Exercise:
Of the lines listed below, return exactly those that run from the line containing "Berücksichtigen arbeitsschutz- und" through the line containing "Berücksichtigen der Vorschriften des Umweltrechts, insbesondere", both included.

(Saved entries)

# # # #

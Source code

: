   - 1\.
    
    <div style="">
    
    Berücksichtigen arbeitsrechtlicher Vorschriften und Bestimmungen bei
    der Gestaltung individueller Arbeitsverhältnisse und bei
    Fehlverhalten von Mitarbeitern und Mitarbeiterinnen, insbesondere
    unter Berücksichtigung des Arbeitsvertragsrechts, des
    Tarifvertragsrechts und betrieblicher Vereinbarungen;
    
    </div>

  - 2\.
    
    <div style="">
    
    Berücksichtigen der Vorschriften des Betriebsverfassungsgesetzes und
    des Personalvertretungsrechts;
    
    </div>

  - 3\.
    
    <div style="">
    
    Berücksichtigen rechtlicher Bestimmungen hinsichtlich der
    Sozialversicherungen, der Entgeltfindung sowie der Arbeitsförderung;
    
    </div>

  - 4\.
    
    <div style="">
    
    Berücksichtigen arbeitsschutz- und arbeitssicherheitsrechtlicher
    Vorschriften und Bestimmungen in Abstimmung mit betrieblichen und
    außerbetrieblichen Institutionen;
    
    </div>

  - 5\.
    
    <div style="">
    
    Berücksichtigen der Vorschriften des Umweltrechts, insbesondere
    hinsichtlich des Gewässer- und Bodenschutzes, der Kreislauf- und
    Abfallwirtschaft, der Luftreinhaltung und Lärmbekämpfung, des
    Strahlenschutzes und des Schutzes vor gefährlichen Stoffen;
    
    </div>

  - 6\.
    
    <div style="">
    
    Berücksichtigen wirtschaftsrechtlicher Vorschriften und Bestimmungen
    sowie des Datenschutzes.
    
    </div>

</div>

# # # #

Answer below:
    Berücksichtigen arbeitsschutz- und arbeitssicherheitsrechtlicher
    Vorschriften und Bestimmungen in Abstimmung mit betrieblichen und
    außerbetrieblichen Institutionen;
    
    </div>

  - 5\.
    
    <div style="">
    
    Berücksichtigen der Vorschriften des Umweltrechts, insbesondere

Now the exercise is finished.